* _Exercise_: Count the lines below that contain the word "readdir", and report only that number.

* _Recorded information_:

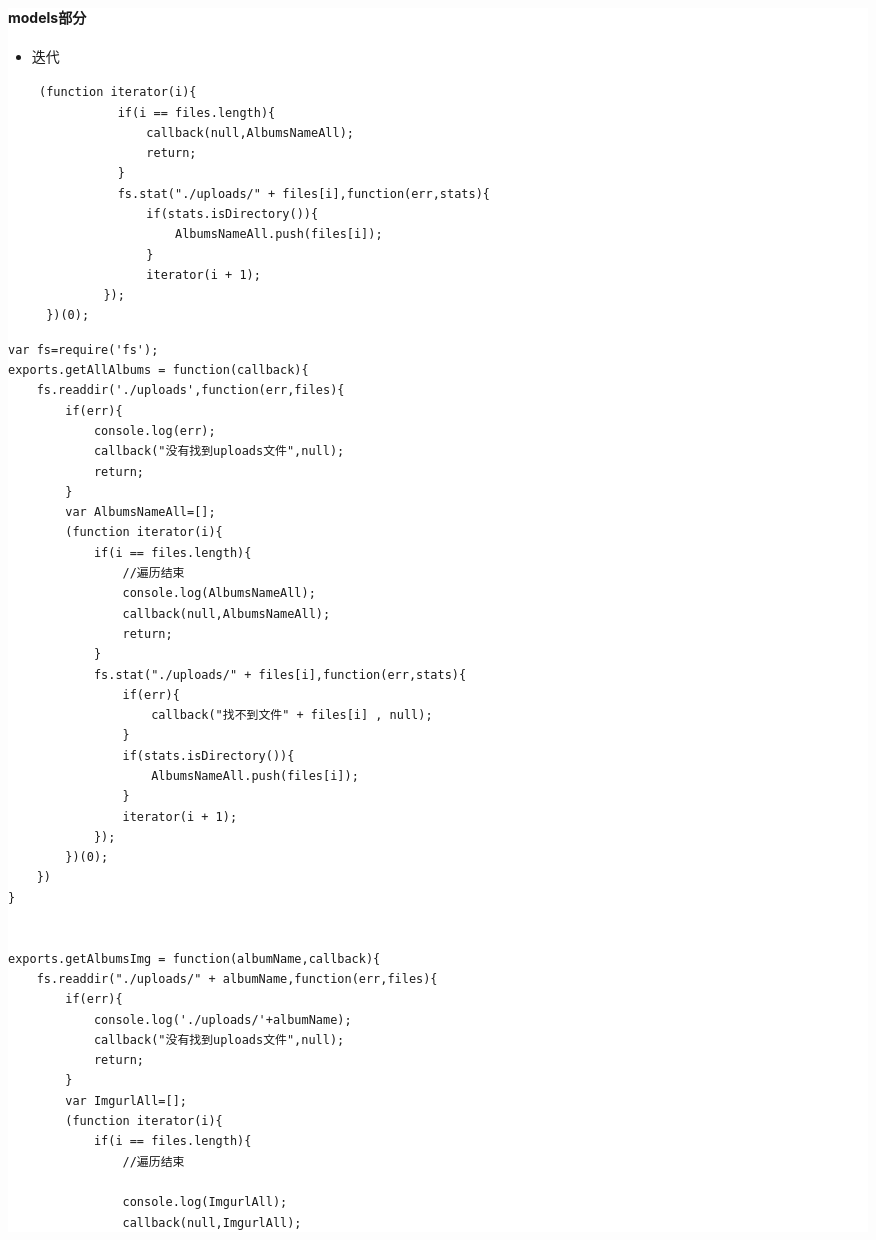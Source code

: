 #### models部分

+ 迭代

  ```JS
   (function iterator(i){
              if(i == files.length){  
                  callback(null,AlbumsNameAll);
                  return;
              }
              fs.stat("./uploads/" + files[i],function(err,stats){
                  if(stats.isDirectory()){
                      AlbumsNameAll.push(files[i]);
                  }
                  iterator(i + 1);
   			});
    })(0);
  ```

  

```JS
var fs=require('fs');
exports.getAllAlbums = function(callback){
    fs.readdir('./uploads',function(err,files){
        if(err){
            console.log(err);
            callback("没有找到uploads文件",null);
            return;
        }
        var AlbumsNameAll=[];
        (function iterator(i){
            if(i == files.length){
                //遍历结束
                console.log(AlbumsNameAll);
                callback(null,AlbumsNameAll);
                return;
            }
            fs.stat("./uploads/" + files[i],function(err,stats){
                if(err){
                    callback("找不到文件" + files[i] , null);
                }
                if(stats.isDirectory()){
                    AlbumsNameAll.push(files[i]);
                }
                iterator(i + 1);
            });
        })(0);
    })
}


exports.getAlbumsImg = function(albumName,callback){
    fs.readdir("./uploads/" + albumName,function(err,files){
        if(err){
            console.log('./uploads/'+albumName);
            callback("没有找到uploads文件",null);
            return;
        }
        var ImgurlAll=[];
        (function iterator(i){
            if(i == files.length){
                //遍历结束
                
                console.log(ImgurlAll);
                callback(null,ImgurlAll);
```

* _Written solution_: 2